I was at a Japanese restaurant with my family, and I was excited to eat. Four months pregnant and my appetite was finally coming back. During the first trimester, my diet consisted mainly of saltine crackers, apples, and bland soup. But like most women, things looked up once my second trimester started and now, I was going to celebrate by eating a nice and fresh —
“You can’t eat that!” my sister said.
I looked at my sushi.
Oh, right. I wasn’t supposed to eat raw seafood. I had been so excited to feast on my favourite food that I didn’t even realize it could be a source of parasitic infection that could affect my unborn baby. Of everything on the Forbidden Foods list, sushi was the one thing I wished I could override.
“Um, but don’t the Japanese regularly eat sushi during pregnancy?” I said. “And my French friend said she had a bit of wine when she was pregnant, and her baby turned out totally healthy.”
That only earned a raised eyebrow from my sister, followed by a lecture about being safe rather than sorry.
“You don’t want to do anything that could jeopardize your baby’s health. Don’t be the reason something bad happens,” my mother added.

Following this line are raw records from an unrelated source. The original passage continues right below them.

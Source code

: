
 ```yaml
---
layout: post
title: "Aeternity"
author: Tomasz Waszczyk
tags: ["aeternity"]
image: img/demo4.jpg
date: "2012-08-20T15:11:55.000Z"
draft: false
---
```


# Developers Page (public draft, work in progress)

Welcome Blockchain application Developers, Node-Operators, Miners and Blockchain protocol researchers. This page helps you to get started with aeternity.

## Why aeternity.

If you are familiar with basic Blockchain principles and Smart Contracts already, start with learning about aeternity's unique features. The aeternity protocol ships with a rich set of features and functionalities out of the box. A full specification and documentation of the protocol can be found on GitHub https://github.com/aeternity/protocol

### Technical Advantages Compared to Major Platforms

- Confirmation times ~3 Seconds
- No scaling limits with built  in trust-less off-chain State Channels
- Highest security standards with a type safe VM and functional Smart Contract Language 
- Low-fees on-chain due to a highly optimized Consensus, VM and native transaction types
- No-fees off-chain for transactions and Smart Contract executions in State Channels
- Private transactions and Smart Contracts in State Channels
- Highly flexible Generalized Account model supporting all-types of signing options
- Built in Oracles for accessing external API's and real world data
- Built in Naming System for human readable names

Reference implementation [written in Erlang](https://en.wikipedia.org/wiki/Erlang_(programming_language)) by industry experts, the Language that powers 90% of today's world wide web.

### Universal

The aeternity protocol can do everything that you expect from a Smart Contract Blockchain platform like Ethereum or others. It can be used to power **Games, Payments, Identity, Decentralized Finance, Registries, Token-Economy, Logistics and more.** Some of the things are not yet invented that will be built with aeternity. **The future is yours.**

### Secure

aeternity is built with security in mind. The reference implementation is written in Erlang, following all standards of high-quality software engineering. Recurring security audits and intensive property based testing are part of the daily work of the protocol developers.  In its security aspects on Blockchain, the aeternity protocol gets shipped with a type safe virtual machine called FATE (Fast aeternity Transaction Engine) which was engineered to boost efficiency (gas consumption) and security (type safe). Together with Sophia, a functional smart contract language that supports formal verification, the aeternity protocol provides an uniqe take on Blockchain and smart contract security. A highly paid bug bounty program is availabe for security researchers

Well, let’s just say I was a lot less enthusiastic about the meal after that!
It wasn’t until I got home that I grasped how true their warnings were. And I couldn’t believe I actually tried to justify consuming something the doctor clearly said was off-limits. As bad as I felt about my moment of weakness, I was even more worried about any future slip-ups.
What if I unintentionally scarfed down a salad with unpasteurized cheese, then contracted listeria as a result? I recalled with escalating panic that I didn’t realize I was pregnant until I was three weeks along. During that initial phase, I had continued drinking my usual 2-3 cups of coffee per day and the occasional glass of wine. What if that ended up contributing to premature labor later? What other things had I accidentally consumed that could add up to harm my baby?
The worries kept flooding in. If I was already making mistakes when my baby was still unborn, who knows what dire errors I’d make after he/she was born? Pretty soon, I was questioning whether or not I was even ready to be a parent. The pregnancy hormones (hello, crazy emotions) didn’t help.
As expecting mummies, especially with our first babies, we’re terrified of doing the wrong things. It’s an entirely new experience, and one of the most important journeys we undertake. No wonder we go through moments of doubt and panic along the way.
It’s common to worry about eating and drinking the wrong things when we’re pregnant. But don’t be too anxious. Remember that pregnancy is a miraculous experience (you’re actually growing a baby in there!) and we should savor as much of it as we can, instead of being too fearful and stressed out.
Here are some tips to lessen any worries about consuming potentially harmful foods:
1. During your first pre-natal visit, ask your doctor for a list of what you’re allowed/not allowed to eat and drink. If your doctor says you should limit the intake of something, ask him exactly how much is safe.
Keep this list handy. Tuck it in your wallet or save it on your phone so you can check it on-the-go. Put the list on your fridge. Give a copy to your husband so he can also be on the lookout.
2. It’s natural to crave and miss something on the forbidden list. Just remember that you’re sticking to the rules for the sake of your baby. And once the 9 months are up, you’re free to eat all the sushi you want! But until then, scrutinize what’s on your plate and don’t be afraid to ask the waiter about the ingredients in a dish. Some pastas and desserts have raw eggs in them.
3. Relax! If you accidentally eat some cold cuts or raw vegetable sprouts like alfalfa sprouts, don’t freak out. The associated risks are there, but they’re very small. The guidelines and rules are there because it’s best to be extra cautious. But chances are, an unintentional bite or two isn’t going to have detrimental effects. Your mother and grandmother probably didn’t do all the “right things,” but didn’t you turn out just fine?